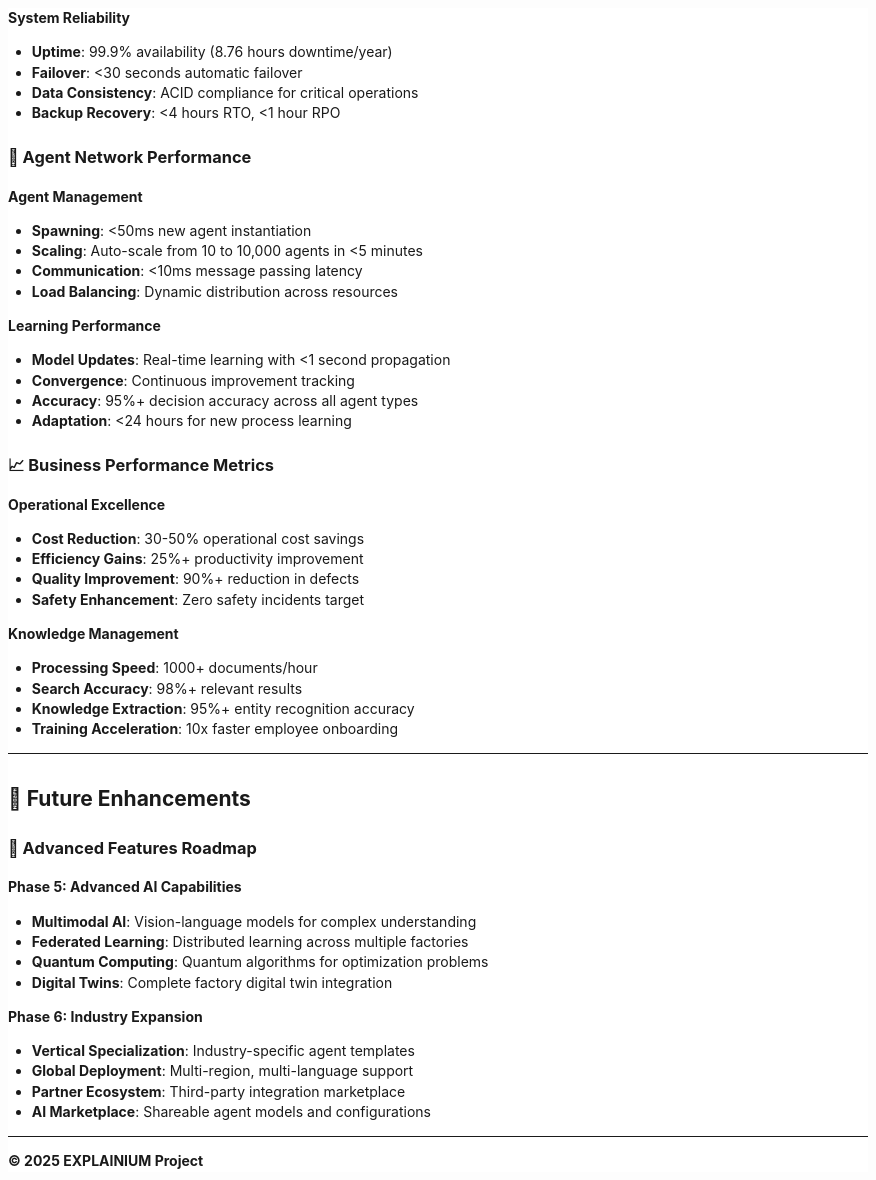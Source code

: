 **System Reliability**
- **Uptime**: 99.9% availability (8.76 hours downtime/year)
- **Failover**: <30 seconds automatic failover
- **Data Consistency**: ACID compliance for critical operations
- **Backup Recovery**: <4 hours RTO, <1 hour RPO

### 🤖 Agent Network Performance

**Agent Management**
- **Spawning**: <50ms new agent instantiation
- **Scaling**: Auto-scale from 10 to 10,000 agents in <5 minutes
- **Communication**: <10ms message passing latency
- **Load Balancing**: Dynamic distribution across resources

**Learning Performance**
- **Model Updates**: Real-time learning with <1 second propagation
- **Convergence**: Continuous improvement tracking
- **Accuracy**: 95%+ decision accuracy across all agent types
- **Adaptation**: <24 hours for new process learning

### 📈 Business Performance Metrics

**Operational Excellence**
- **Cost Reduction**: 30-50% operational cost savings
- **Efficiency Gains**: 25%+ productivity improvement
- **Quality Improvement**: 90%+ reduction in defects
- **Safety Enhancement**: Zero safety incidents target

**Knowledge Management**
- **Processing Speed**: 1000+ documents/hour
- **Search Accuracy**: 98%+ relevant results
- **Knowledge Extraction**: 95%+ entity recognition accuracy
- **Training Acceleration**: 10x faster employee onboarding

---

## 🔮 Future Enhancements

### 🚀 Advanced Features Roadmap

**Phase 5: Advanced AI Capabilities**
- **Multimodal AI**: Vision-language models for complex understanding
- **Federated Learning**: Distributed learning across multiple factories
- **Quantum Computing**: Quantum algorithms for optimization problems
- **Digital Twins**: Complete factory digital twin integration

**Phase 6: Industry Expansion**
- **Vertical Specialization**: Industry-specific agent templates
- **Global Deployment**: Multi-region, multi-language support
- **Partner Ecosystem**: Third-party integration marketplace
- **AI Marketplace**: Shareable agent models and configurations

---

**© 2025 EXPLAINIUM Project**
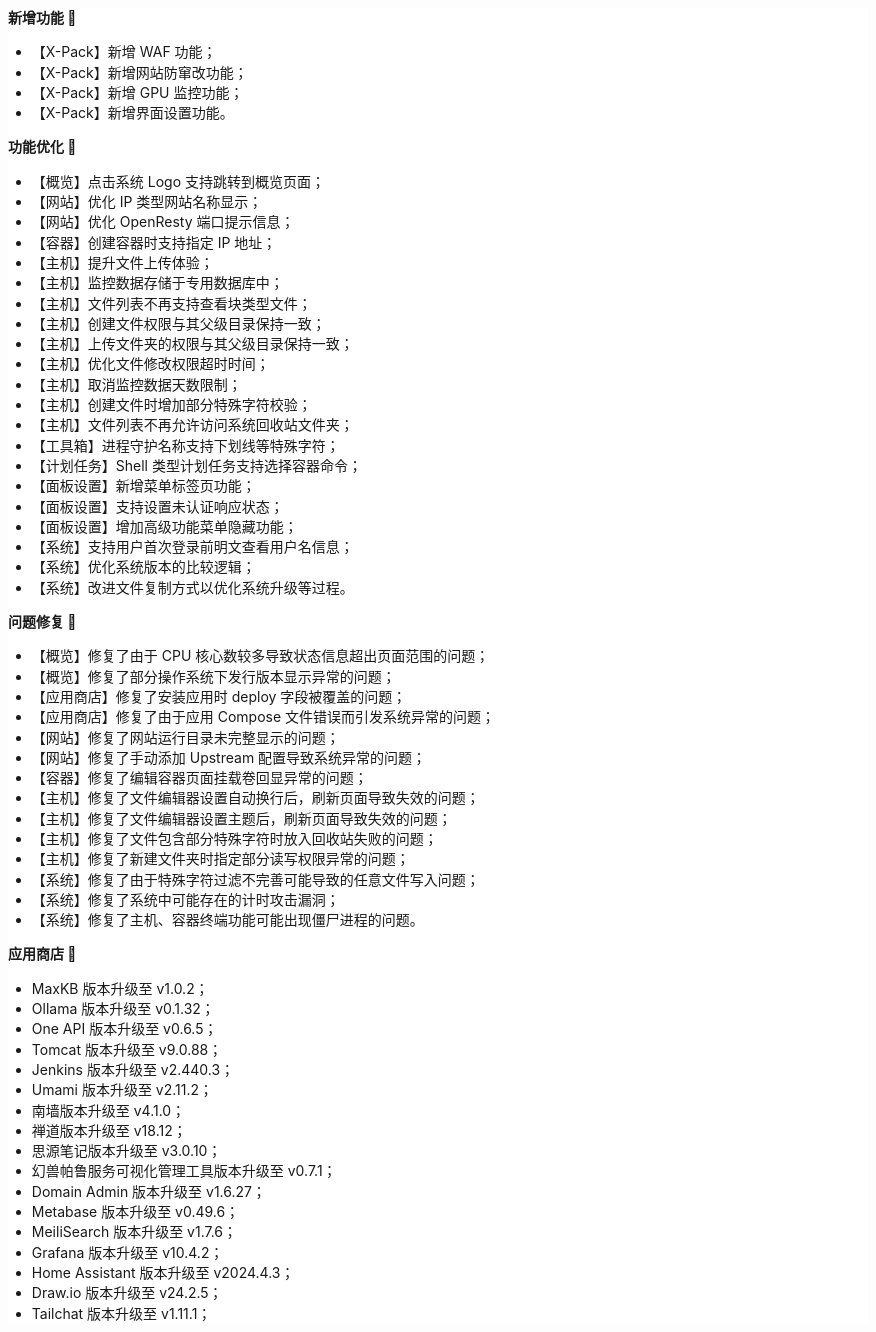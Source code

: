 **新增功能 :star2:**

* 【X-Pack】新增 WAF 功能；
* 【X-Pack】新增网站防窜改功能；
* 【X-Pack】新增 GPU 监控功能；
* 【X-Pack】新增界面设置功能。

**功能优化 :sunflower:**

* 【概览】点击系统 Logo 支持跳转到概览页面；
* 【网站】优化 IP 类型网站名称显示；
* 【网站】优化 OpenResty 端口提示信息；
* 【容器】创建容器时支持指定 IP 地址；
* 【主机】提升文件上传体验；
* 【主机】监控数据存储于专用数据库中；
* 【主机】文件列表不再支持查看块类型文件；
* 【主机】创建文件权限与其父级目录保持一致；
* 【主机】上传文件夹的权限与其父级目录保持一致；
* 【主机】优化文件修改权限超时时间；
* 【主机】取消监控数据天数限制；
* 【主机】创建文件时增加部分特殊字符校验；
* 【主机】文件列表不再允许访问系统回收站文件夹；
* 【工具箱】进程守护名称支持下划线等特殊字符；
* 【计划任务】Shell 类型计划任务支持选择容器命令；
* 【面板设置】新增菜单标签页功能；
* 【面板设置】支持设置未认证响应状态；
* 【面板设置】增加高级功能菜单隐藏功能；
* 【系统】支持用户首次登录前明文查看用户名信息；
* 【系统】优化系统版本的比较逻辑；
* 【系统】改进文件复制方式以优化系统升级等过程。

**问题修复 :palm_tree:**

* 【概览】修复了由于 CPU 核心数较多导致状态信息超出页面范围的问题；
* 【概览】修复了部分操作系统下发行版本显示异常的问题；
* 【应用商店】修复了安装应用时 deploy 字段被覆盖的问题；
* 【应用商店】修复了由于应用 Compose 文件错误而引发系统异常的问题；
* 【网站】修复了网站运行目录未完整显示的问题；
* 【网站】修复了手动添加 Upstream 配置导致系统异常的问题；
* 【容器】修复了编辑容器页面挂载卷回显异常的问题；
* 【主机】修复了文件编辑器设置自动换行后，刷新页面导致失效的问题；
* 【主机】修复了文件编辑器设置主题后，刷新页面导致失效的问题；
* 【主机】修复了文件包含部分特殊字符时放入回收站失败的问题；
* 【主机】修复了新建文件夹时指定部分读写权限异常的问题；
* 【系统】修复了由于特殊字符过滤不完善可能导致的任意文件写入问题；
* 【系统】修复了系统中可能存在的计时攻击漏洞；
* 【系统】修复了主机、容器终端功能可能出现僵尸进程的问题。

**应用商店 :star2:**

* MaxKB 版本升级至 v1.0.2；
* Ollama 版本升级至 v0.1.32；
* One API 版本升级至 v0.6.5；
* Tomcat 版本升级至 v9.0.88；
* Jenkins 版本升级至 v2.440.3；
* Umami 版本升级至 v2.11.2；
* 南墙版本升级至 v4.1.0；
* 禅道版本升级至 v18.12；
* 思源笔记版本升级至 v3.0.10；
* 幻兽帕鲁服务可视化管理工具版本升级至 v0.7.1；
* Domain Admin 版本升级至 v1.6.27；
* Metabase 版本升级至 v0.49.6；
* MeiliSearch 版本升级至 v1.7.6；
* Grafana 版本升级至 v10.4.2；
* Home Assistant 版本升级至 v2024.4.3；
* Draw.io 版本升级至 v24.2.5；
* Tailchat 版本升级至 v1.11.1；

····················

## Exercise instructions
Only one part of the material above is to be transcribed, namely the lines starting with the line that has "### 📈 Business Performance Metrics" and going on through the line that has "- **Knowledge Extraction**: 95%+", exactly as they stand.

## Response area
### 📈 Business Performance Metrics

**Operational Excellence**
- **Cost Reduction**: 30-50% operational cost savings
- **Efficiency Gains**: 25%+ productivity improvement
- **Quality Improvement**: 90%+ reduction in defects
- **Safety Enhancement**: Zero safety incidents target

**Knowledge Management**
- **Processing Speed**: 1000+ documents/hour
- **Search Accuracy**: 98%+ relevant results
- **Knowledge Extraction**: 95%+ entity recognition accuracy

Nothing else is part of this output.